The outdoor air is chilly in winter, so you want to keep it out of your house. It would be silly to pay for heating while also leaving your windows wide open. In fact, if you’re like most people, you probably shut your house up as tight as you can during the winter. That could involve shutting doors, closing windows and sealing leaks. Any spot where air can escape could be a place where you’re losing money.

This endeavor can be good for your temperature comfort and your heating bills. It’s not so great for your indoor air quality, though. Sealing up your house can trap all sorts of contaminants inside.

Some of the contaminants are likely volatile organic compounds (VOCs). Those are chemicals like benzene, xylene, and formaldehyde. They are given off by furniture, cleaning products, beauty supplies, and other household items. Other potential air contaminants include dust, pollen, mold, and mildew. Cigarette smoke is an additional source of air contamination in some houses.
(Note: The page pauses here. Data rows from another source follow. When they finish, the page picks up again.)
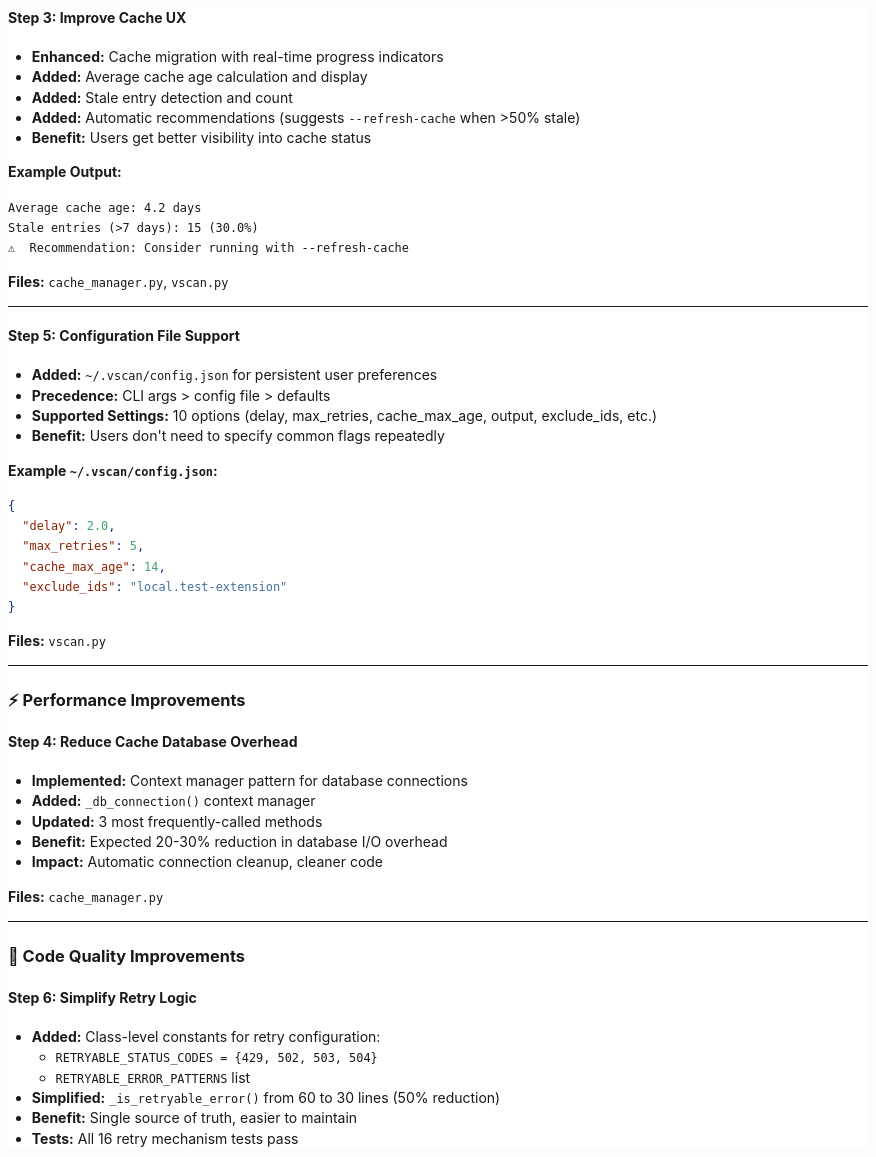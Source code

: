 
#### Step 3: Improve Cache UX
- **Enhanced:** Cache migration with real-time progress indicators
- **Added:** Average cache age calculation and display
- **Added:** Stale entry detection and count
- **Added:** Automatic recommendations (suggests `--refresh-cache` when >50% stale)
- **Benefit:** Users get better visibility into cache status

**Example Output:**
```
Average cache age: 4.2 days
Stale entries (>7 days): 15 (30.0%)
⚠️  Recommendation: Consider running with --refresh-cache
```

**Files:** `cache_manager.py`, `vscan.py`

---

#### Step 5: Configuration File Support
- **Added:** `~/.vscan/config.json` for persistent user preferences
- **Precedence:** CLI args > config file > defaults
- **Supported Settings:** 10 options (delay, max_retries, cache_max_age, output, exclude_ids, etc.)
- **Benefit:** Users don't need to specify common flags repeatedly

**Example `~/.vscan/config.json`:**
```json
{
  "delay": 2.0,
  "max_retries": 5,
  "cache_max_age": 14,
  "exclude_ids": "local.test-extension"
}
```

**Files:** `vscan.py`

---

### ⚡ Performance Improvements

#### Step 4: Reduce Cache Database Overhead
- **Implemented:** Context manager pattern for database connections
- **Added:** `_db_connection()` context manager
- **Updated:** 3 most frequently-called methods
- **Benefit:** Expected 20-30% reduction in database I/O overhead
- **Impact:** Automatic connection cleanup, cleaner code

**Files:** `cache_manager.py`

---

### 🧹 Code Quality Improvements

#### Step 6: Simplify Retry Logic
- **Added:** Class-level constants for retry configuration:
  - `RETRYABLE_STATUS_CODES = {429, 502, 503, 504}`
  - `RETRYABLE_ERROR_PATTERNS` list
- **Simplified:** `_is_retryable_error()` from 60 to 30 lines (50% reduction)
- **Benefit:** Single source of truth, easier to maintain
- **Tests:** All 16 retry mechanism tests pass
In general, these various contaminants have a presence inside your home all year long. The levels simply become more concentrated in winter because of how tightly shut your house is.

Cozy Fires

In addition to year-round air contaminants that build up during the winter, there are also issues that are more specific to the season. One potential winter culprit is the fireplace. On a cold winter’s day, a wood-burning fireplace can be a cozy way to warm your bones. It may not be so good for your lungs, though. As logs burn, they can release pollutants into your air.

Heating Systems

A fireplace may not be the only source of combustion in your house. You might also have a gas-powered furnace to keep you warm in the winter. It, too, can release some pollutants into your air, especially if the system is not well-maintained.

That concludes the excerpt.